A. Reference
- Collinearity Diagnostics, Model Fit & Variable Contribution
- UCLA: Institute for Digital Research and Education
B. Purpose
- Examine whether predictors are highly collinear which can casuse problems in estimating the regression coefficients.
- As the degree of multicollinearity increases, the coefficient estimates become unstable and the standard errors for the coefficients can be wildly inflated.
C. SAS code
proc reg data = cars; model msrp = enginesize cylinders horsepower / tol vif collinoint; run; quit;
D. Notes
- proc reg can not deal with categorical variable directly, therefore you need to create dummy variable yourself for the categorical variable.
- tol: tolerance, the percent of variance in the predictor that cannot be accounted for by other predictors. Regress the predictor variable on the rest of the predictor variable and compute the R square. 1 minus the R square equals tolerance for the predictor.
- vif: variance inflation factor. It is the inverse function of tolerance.
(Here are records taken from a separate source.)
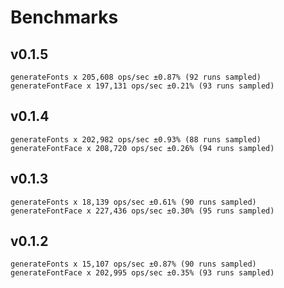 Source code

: 
# Benchmarks

## v0.1.5
```
generateFonts x 205,608 ops/sec ±0.87% (92 runs sampled)
generateFontFace x 197,131 ops/sec ±0.21% (93 runs sampled)
```

## v0.1.4
```
generateFonts x 202,982 ops/sec ±0.93% (88 runs sampled)
generateFontFace x 208,720 ops/sec ±0.26% (94 runs sampled)
```

## v0.1.3
```
generateFonts x 18,139 ops/sec ±0.61% (90 runs sampled)
generateFontFace x 227,436 ops/sec ±0.30% (95 runs sampled)
```

## v0.1.2
```
generateFonts x 15,107 ops/sec ±0.87% (90 runs sampled)
generateFontFace x 202,995 ops/sec ±0.35% (93 runs sampled)
```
Measures how much the variance of the estimated regression coefficient is “inflated” by the existence of correlation among the predictor variables in the model. A vif of 1 means no inflation at all. Exceeding 4 warrants further investigation Greater than 10 vif means serious multicollinearity and requires correction.
- collinoint: produce intercept adjusted collinearity diagnostic. This table decomposes the correlation matrix in to linear combination of variables. The variance of each of these linear combinations is called an eigenvalue. Collinearity is assumed by finding 2 or more variables that have large proportions of variance (.50 or more) that correspond to large condition indices. A large condition index, 10 or more is and indication of instability.
E. SAS Output
F. Interpretation
- Engine Size and cylinders have greater than 5 VIF.
- The higher condition index is 5.41 with 83.7% and 90.1% of variances from for Engine Size and Cylinders. Since 5.4 is less than 10, therefore there is no multicollinearity.
- Total eigenvalue accumulates to 3 because there are 3 predictors.